With Office 2007, Microsoft made an important decision; whether it was in response to the call of times or to get ahead of potential lawsuits is not our concern in this post. But the change Office 2007 brought along was significant, and Microsoft scored a point in our book by having switched to an open format and making the specifications public.
In spite of the fundamental flaws of Office products yet to be addressed even today, structural localization of complex Excel, PowerPoint, and even Word documents has benefited from the change. Turning these documents inside out has become just a bit short of a walk in the park, enabling targeted and automated xml-level modifications. Usually such profound adaptation is not necessary, as the focus is on the content, but in certain scenarios it is essential. We have been localizing Microsoft-certified examinations up to 23 languages since 2010, a task which is an exact fit for this approach.
Let’s assume that all UI elements, style sets, special features and hidden content are to be adapted to the target locale. All translatable content cannot be processed with common CAT tools, and some of the features need recreation of files from scratch to conform to the target locale fully. Moreover, manually redesigning hundreds of files would not only be extremely time-consuming, it could also bring about the unintentional introduction of errors, omissions and inconsistencies with the document specification, design and purpose. Finally, E-Learning content also necessitates that the target audience’s mindset, customs, and learning habits be reflected in the localized variants.
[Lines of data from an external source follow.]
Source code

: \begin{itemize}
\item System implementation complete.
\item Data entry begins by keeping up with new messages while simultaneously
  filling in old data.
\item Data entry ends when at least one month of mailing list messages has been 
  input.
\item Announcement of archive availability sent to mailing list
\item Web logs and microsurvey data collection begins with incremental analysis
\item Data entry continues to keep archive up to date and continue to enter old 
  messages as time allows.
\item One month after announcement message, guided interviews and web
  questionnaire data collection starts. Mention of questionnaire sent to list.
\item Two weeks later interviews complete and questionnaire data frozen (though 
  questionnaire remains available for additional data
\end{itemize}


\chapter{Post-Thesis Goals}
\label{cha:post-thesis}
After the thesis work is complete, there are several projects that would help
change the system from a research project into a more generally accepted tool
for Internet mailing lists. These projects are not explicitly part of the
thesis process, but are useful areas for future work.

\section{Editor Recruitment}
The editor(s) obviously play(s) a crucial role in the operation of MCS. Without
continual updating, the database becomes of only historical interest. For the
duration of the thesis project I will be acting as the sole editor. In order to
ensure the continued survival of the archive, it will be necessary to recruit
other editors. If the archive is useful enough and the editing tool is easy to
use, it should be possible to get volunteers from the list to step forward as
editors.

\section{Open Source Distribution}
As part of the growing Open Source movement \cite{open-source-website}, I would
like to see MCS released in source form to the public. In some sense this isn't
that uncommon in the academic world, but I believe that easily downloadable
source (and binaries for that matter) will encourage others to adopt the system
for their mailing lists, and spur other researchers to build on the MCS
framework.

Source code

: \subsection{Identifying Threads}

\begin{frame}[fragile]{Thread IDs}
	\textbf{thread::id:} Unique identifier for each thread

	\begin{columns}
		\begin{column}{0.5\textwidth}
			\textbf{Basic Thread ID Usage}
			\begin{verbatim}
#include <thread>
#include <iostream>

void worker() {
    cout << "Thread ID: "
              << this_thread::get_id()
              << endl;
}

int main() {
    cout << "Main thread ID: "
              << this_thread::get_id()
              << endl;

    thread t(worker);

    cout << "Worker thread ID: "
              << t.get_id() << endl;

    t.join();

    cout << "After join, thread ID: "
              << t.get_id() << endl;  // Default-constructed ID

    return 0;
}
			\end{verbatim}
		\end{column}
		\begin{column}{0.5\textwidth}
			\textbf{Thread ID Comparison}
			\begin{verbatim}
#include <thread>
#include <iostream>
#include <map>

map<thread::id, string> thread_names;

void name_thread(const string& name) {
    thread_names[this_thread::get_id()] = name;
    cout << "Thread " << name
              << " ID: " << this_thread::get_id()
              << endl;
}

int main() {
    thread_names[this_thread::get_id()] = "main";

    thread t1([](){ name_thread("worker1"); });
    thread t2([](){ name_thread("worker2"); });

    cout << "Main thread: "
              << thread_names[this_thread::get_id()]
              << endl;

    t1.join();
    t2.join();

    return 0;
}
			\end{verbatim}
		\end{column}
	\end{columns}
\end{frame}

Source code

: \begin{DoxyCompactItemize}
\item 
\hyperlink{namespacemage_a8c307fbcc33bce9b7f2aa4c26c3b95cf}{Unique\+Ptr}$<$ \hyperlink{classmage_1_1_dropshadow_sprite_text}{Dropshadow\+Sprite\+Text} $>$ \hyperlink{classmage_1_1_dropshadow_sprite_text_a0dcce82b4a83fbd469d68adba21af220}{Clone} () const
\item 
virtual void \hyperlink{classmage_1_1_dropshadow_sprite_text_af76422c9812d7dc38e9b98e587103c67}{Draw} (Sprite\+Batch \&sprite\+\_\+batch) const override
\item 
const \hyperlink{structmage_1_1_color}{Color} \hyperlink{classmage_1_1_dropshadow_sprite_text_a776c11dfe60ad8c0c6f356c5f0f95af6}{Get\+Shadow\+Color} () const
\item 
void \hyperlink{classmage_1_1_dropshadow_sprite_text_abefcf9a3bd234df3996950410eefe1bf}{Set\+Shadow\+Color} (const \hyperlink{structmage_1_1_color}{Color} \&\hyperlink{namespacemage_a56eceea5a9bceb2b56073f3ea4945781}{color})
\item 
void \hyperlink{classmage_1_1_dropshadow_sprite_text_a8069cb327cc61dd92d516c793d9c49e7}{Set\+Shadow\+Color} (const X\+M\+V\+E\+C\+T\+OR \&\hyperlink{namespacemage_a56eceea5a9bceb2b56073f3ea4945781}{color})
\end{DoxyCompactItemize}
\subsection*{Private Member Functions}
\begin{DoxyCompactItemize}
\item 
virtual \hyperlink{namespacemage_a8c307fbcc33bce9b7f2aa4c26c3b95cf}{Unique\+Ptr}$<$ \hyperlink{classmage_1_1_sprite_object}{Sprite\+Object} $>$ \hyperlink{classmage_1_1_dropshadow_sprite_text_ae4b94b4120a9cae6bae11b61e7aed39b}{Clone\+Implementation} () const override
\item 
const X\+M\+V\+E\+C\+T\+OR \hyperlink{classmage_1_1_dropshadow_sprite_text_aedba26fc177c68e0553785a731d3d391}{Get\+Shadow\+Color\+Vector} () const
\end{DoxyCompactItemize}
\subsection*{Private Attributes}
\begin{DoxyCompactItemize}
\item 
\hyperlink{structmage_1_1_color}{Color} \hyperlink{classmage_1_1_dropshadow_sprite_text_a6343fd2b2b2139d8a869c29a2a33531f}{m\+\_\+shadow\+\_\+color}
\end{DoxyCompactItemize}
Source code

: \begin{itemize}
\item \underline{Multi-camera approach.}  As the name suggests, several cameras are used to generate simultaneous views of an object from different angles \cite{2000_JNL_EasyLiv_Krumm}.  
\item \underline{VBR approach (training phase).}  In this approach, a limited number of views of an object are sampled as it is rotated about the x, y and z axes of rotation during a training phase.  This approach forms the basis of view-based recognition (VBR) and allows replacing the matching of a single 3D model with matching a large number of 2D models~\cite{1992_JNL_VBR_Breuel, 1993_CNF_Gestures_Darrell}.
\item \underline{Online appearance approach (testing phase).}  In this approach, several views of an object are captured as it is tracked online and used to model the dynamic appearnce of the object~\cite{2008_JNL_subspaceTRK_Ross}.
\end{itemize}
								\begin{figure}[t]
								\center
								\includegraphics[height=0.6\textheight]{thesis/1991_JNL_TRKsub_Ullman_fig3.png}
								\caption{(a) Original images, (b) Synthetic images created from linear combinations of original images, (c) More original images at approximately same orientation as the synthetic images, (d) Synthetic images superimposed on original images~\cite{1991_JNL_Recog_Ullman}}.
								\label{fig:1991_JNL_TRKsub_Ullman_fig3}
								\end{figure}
This showcase challenge presents two dilemmas: what project management paths to implement, and how can localization be realized technically.
From the management perspective, we have to face two opposing deliberations. On the one hand, native input is required in all phases of the project to identify localizable elements and propose appropriate action. On the other hand, only controlled and focused project management can prevent potential mistakes spiralling downstream, and along these lines only certain phases should be outsourced. One of the solutions to cut this Gordian knot is to set up pause points to ensure the convergence of all input coming from native sources.
- Phase 1: Identification of common localizable, non-translatable elements, formatting properties and potential differences (Centralized)
- Phase 2: Understanding how the document will be used during the course of the examination (Centralized)
- Phase 3: Identification and evaluation of localizable elements and assessing content regarding educational conventions and performance (In-country, native)
- Phase 4: Setting large scale formatting which affects the entire document (Centralized)
- Phase 5: Creation of a project-specific localization guide and automatic QA profiles for engineers and translators drawing from the results of previous phases, including terminology, UI reference, document conformity (Centralized)
- Phase 6: Translation of body text and other elements separately (In-country, native)
- Phase 7: Setting small scale formatting and final format localization (Centralized)
- Phase 8: Performing QA/proofreading and consistency/conformity/congruency checks (In-country, native)
A prerequisite for this project control methodology is that content and elements can be identified, processed and adapted without all-around human involvement, presuming that keeping turnaround time and human resource investment at an acceptable level is a factor. In the current case, if it hadn’t been for the possibility to disembowel the files, we would have been left with less favourable options.